That owes partly to Jackson's knack for intercutting the story of Maud Allan with scenes that provide historical context. Played with near-perfect verisimilitude by Madeline H.D. Brown (aided by a flapper dress designed by Callie Floor), Allan is introduced via a quick timeline: The dancer moved from San Francisco to Berlin in 1895, the same year that author Oscar Wilde was convicted of "gross indecency" and sentenced to a regimen of hard labor. In 1906 — six years after Wilde's death — Allan produced her own version of his play, Salomé, a grisly biblical tragedy about a girl who requests the head of John the Baptist as a reward for performing the Dance of the Seven Veils. It quickly became her signature work and she was known, thereafter, as "the Salomé dancer."

Jackson premiered his own version of Salomé at Aurora in 2006, so it seemed only fitting that he follow up with this one. The lives of Allan and Wilde are vastly interconnected, after all: Both waged libel suits; both were accused of moral depravity; both were subjected to prurient cross-examinations because of their sexuality (Wilde was famously gay; Allan was rumored to be bisexual). And Jackson sees other parallels between the two artists that might not be obvious on the surface. To him, the crucifixion of Allan, like that of her predecessor, mirrored the irrational, carnal violence of a war being waged nearby. Allan wasn't just a pervert; she stood in for a German "Other."

Jackson is famous for putting his own spin on classic yarns, so it's to be expected that he won't ever tell a story straight — even a great story, or one that's already so complicated that it requires the director to use video intertitles and print an illustrated chronology in the program notes. He's great enough to have that latitude, and he can trust that theatergoers in Berkeley are smart enough to follow along.

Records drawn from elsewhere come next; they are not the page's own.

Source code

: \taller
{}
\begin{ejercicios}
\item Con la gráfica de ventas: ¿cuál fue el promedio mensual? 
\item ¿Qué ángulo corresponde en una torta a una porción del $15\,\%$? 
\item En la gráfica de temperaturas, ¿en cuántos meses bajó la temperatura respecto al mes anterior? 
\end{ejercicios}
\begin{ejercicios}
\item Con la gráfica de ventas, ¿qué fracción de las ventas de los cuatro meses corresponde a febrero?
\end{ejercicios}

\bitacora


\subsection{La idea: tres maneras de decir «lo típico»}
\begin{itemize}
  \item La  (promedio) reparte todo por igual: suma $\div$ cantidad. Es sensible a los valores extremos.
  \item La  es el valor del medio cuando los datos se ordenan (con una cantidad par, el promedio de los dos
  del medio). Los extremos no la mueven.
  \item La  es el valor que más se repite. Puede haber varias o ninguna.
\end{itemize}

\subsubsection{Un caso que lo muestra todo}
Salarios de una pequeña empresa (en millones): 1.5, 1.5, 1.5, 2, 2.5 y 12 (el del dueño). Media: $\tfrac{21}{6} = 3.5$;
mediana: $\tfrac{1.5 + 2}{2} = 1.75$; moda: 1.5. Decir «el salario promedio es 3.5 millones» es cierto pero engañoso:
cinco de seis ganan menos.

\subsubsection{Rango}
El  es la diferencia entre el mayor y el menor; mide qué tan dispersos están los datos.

Still, it's a testament to the skill of Jackson's cast, and the shrewdness of his crew — especially set designer Nina Ball — that they can hold together such a wildly ambitious play. The courtroom drama itself is a long concatenation of red herrings: Initially, Allan sues Parliamentary fanatic Noel Pemberton-Billing (Mark Anderson Phillips) for publishing a licentious review of her performance in his paper, The Vigilante, under the provocative headline "The Cult of the Clitoris." (Indeed, vast swaths of courtroom dialogue are dedicated to defining the term "clitoris.") Pemberton-Billing turns the whole suit on its head, using it as a platform for his own bizarre conspiracy theories about Germans and gays, many of whom, he says, are named in something called "The Little Black Book." He calls forth an odd slew of witnesses, including Wilde's former lover Lord Alfred Douglas (Liam Vincent). The court becomes a forum for volleying innuendo. (According to Artistic Director Tom Ross, Jackson poached directly from court transcripts.) All of the characters appear to be closet homosexuals. Everyone speaks in a caricature-ish gay accent.

That's a fine play by itself, but it's too simple for Jackson, who has evidently fallen in love with the sex-war leitmotif. To bring that out, he sprinkles in a series of loosely-related scenes about World War I, all of which juxtapose trench warfare with sexual appetites: Not for nothing do a group of soldiers rhapsodize, in jarringly sensual language, about chocolate. Every actor except Brown has to do double- or triple-duty — some, like Marilee Talkington and Kevin Clarke, are saddled with four or five roles. Ball's battlefield set, composed of dirt, crates, and salvaged weapons, has to magically become a courtroom.

Jackson pulls it all together by placing high demands on everyone, including the audience. It's a fabulous conceit that risks falling apart in the execution. That it coheres in the end — and even resonates with contemporary politics — is a triumph by itself, even if Allan's story ends in misery.